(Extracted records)
+++++

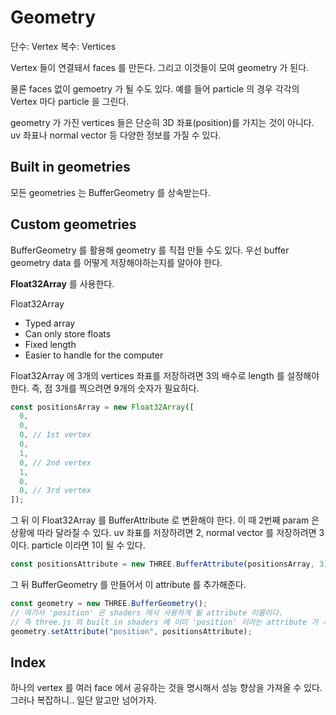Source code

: # Geometry

단수: Vertex
복수: Vertices

Vertex 들이 연결돼서 faces 를 만든다.
그리고 이것들이 모여 geometry 가 된다.

물론 faces 없이 gemoetry 가 될 수도 있다.
예를 들어 particle 의 경우 각각의 Vertex 마다 particle 을 그린다.

geometry 가 가진 vertices 들은 단순히 3D 좌표(position)를 가지는 것이 아니다.
uv 좌표나 normal vector 등 다양한 정보를 가질 수 있다.

## Built in geometries

모든 geometries 는 BufferGeometry 를 상속받는다.

## Custom geometries

BufferGeometry 를 활용해 geometry 를 직접 만들 수도 있다.
우선 buffer geometry data 를 어떻게 저장해야하는지를 알아야 한다.

**Float32Array** 를 사용한다.

Float32Array

- Typed array
- Can only store floats
- Fixed length
- Easier to handle for the computer

Float32Array 에 3개의 vertices 좌표를 저장하려면 3의 배수로 length 를 설정해야 한다.
즉, 점 3개를 찍으려면 9개의 숫자가 필요하다.

```js
const positionsArray = new Float32Array([
  0,
  0,
  0, // 1st vertex
  0,
  1,
  0, // 2nd vertex
  1,
  0,
  0, // 3rd vertex
]);
```

그 뒤 이 Float32Array 를 BufferAttribute 로 변환해야 한다.
이 때 2번째 param 은 상황에 따라 달라질 수 있다. uv 좌표를 저장하려면 2, normal vector 를 저장하려면 3 이다. particle 이라면 1이 될 수 있다.

```js
const positionsAttribute = new THREE.BufferAttribute(positionsArray, 3);
```

그 뒤 BufferGeometry 를 만들어서 이 attribute 를 추가해준다.

```js
const geometry = new THREE.BufferGeometry();
// 여기서 'position' 은 shaders 에서 사용하게 될 attribute 이름이다.
// 즉 three.js 의 built in shaders 에 이미 'position' 이라는 attribute 가 사용되고 있고 거기에 값을 추가하는 것이다.
geometry.setAttribute("position", positionsAttribute);
```

## Index

하나의 vertex 를 여러 face 에서 공유하는 것을 명시해서 성능 향상을 가져올 수 있다.
그러나 복잡하니.. 일단 알고만 넘어가자.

+++++

» **Instructions for the task**:
Each record should be printed exactly as it appears, leaving the pictures out.

» **Response to this exercise**:
Source code

: # Geometry

단수: Vertex
복수: Vertices

Vertex 들이 연결돼서 faces 를 만든다.
그리고 이것들이 모여 geometry 가 된다.

물론 faces 없이 gemoetry 가 될 수도 있다.
예를 들어 particle 의 경우 각각의 Vertex 마다 particle 을 그린다.

geometry 가 가진 vertices 들은 단순히 3D 좌표(position)를 가지는 것이 아니다.
uv 좌표나 normal vector 등 다양한 정보를 가질 수 있다.

## Built in geometries

모든 geometries 는 BufferGeometry 를 상속받는다.

## Custom geometries

BufferGeometry 를 활용해 geometry 를 직접 만들 수도 있다.
우선 buffer geometry data 를 어떻게 저장해야하는지를 알아야 한다.

**Float32Array** 를 사용한다.

Float32Array

- Typed array
- Can only store floats
- Fixed length
- Easier to handle for the computer

Float32Array 에 3개의 vertices 좌표를 저장하려면 3의 배수로 length 를 설정해야 한다.
즉, 점 3개를 찍으려면 9개의 숫자가 필요하다.

```js
const positionsArray = new Float32Array([
  0,
  0,
  0, // 1st vertex
  0,
  1,
  0, // 2nd vertex
  1,
  0,
  0, // 3rd vertex
]);
```

그 뒤 이 Float32Array 를 BufferAttribute 로 변환해야 한다.
이 때 2번째 param 은 상황에 따라 달라질 수 있다. uv 좌표를 저장하려면 2, normal vector 를 저장하려면 3 이다. particle 이라면 1이 될 수 있다.

```js
const positionsAttribute = new THREE.BufferAttribute(positionsArray, 3);
```

그 뒤 BufferGeometry 를 만들어서 이 attribute 를 추가해준다.

```js
const geometry = new THREE.BufferGeometry();
// 여기서 'position' 은 shaders 에서 사용하게 될 attribute 이름이다.
// 즉 three.js 의 built in shaders 에 이미 'position' 이라는 attribute 가 사용되고 있고 거기에 값을 추가하는 것이다.
geometry.setAttribute("position", positionsAttribute);
```

## Index

하나의 vertex 를 여러 face 에서 공유하는 것을 명시해서 성능 향상을 가져올 수 있다.
그러나 복잡하니.. 일단 알고만 넘어가자.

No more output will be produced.